Ghada estaba molesta con el calificativo fabricado en Occidente. “Primaveras árabes”, las llamaron. Tres décadas de lucha organizada, arriesgada y plagada de convicciones contra una dictador amigo de Occidente y resultaba que se iba –o que lo iban- por un calentón primaveral. Lo que molestaba a mi nueva amiga Ghada, una luchadora histórica por los derechos políticos y sociales de los egipcios, me importunaba a mi del invento periodístico sobre ‘los indignados’. La eterna manía de poner etiquetas, de tratar de contener el desbordante rebosar multitudinario de los pueblos, siempre me ha molestado, sean quien sea el responsable de clasificar.
Casi siempre, esas etiquetas simplifican lo complejo, eliminan de un manotazo la historia acumulada de las luchas, de las resistencias que, siempre, comienzan por grupos conscientes, politizados y comprometidos y que luego, como la lluvia de otoño, allá donde hay cuatro estaciones, van sumando almas y voces para poner sonido e imagen al malestar general.
Ahora nos ocurre con Brasil. ¿Cómo calificar el fenómeno? ¿Cómo alejarse del suceso coyuntural de las megamanifestaciones? ¿Por qué no contar el trabajo lento y germinante de las organizaciones y movimientos sociales que llevan décadas de lucha y siembra en el gigante del Sur?
Más extraño es lo de Costa Rica, de lo que nadie habla.
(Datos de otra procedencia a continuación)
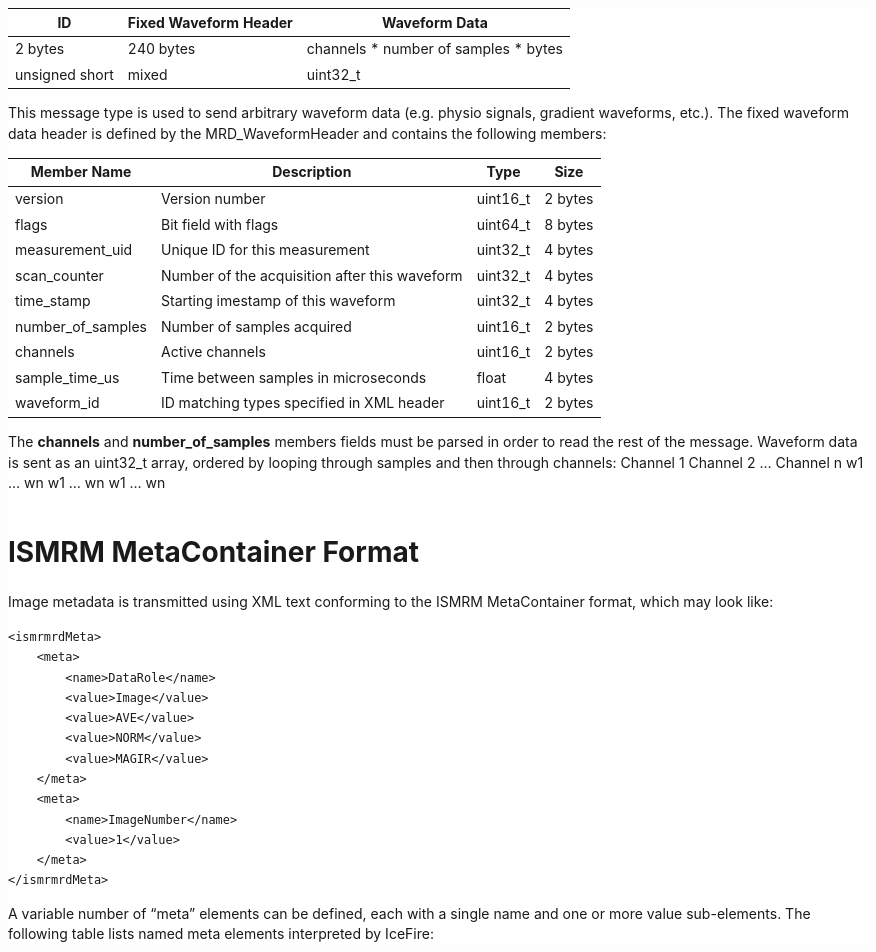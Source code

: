 <div class="ox-hugo-table collapsed basic-styling">

| ID             | Fixed Waveform Header | Waveform Data                        |
| --             | --                    | --                                   |
| 2 bytes        | 240 bytes             | channels * number of samples * bytes |
| unsigned short | mixed                 | uint32_t                             |
</div>

This message type is used to send arbitrary waveform data (e.g. physio signals, gradient waveforms, etc.). The fixed waveform data header is defined by the MRD_WaveformHeader and contains the following members:

| Member Name       | Description                                   | Type     | Size    |
| --                | --                                            | --       | --      |
| version           | Version number                                | uint16_t | 2 bytes |
| flags             | Bit field with flags                          | uint64_t | 8 bytes |
| measurement_uid   | Unique ID for this measurement                | uint32_t | 4 bytes |
| scan_counter      | Number of the acquisition after this waveform | uint32_t | 4 bytes |
| time_stamp        | Starting imestamp of this waveform            | uint32_t | 4 bytes |
| number_of_samples | Number of samples acquired                    | uint16_t | 2 bytes |
| channels          | Active channels                               | uint16_t | 2 bytes |
| sample_time_us    | Time between samples in microseconds          | float    | 4 bytes |
| waveform_id       | ID matching types specified in XML header     | uint16_t | 2 bytes |

The **channels** and **number_of_samples** members fields must be parsed in order to read the rest of the message. Waveform data is sent as an uint32_t array, ordered by looping through samples and then through channels: Channel 1 Channel 2 … Channel n w1 … wn w1 … wn w1 … wn


# ISMRM MetaContainer Format
Image metadata is transmitted using XML text conforming to the ISMRM MetaContainer format, which may look like:

    <ismrmrdMeta>
        <meta>
            <name>DataRole</name>
            <value>Image</value>
            <value>AVE</value>
            <value>NORM</value>
            <value>MAGIR</value>
        </meta>
        <meta>
            <name>ImageNumber</name>
            <value>1</value>
        </meta>
    </ismrmrdMeta>
A variable number of “meta” elements can be defined, each with a single name and one or more value sub-elements. The following table lists named meta elements interpreted by IceFire:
Allí, este pasado martes 25 de junio, miles de ciudadanas y ciudadanos salieron a las calles, en 27 localidades del diminuto país, en carreteras, barriadas y núcleos campesinos, para recordarle al poder que su corrupción y el paulatino desmonte del Estado del Bienestar –defectuoso pero necesario- en Costa Rica no pueden campar tranquilamente sin que la población le ponga trancas.
Hay una guerra librándose en miles de trincheras cotidianas. Algunos se han atrevido a denominarla como la Cuarta Guerra Mundial, aquella que libran los pueblos contra la angurria del capital, contra el despojo cotidiano, contra la cosificación de las personas y de nuestras vidas. Nada de lo que ocurre en esa guerra es casual ni repentino, responde a procesos seculares, cocinados en los otoños silenciosos, al abrigo del silencio mediático. La invisibilidad es hábito entre los nadie, hasta el día que alguien los mira. Entonces, ese día, los gurús mediáticos y los lideruchos políticos se sienten desconcertados, inventan nombres, responden con las torpes palabras de la hipocresía, tratan de comprar sus almas con las mismas migajas que provocaron la hambruna democrática… Nada les funcionará, aunque, momentáneamente, parezca que calman a los rebeldes.
No hay primaveras ni en Egipto, ni en Turquía, ni en Brasil, España, Grecia, Estados Unidos o Costa Rica. Hay interminables procesos de resistencia que preferimos no ver para no tener que tomar partido.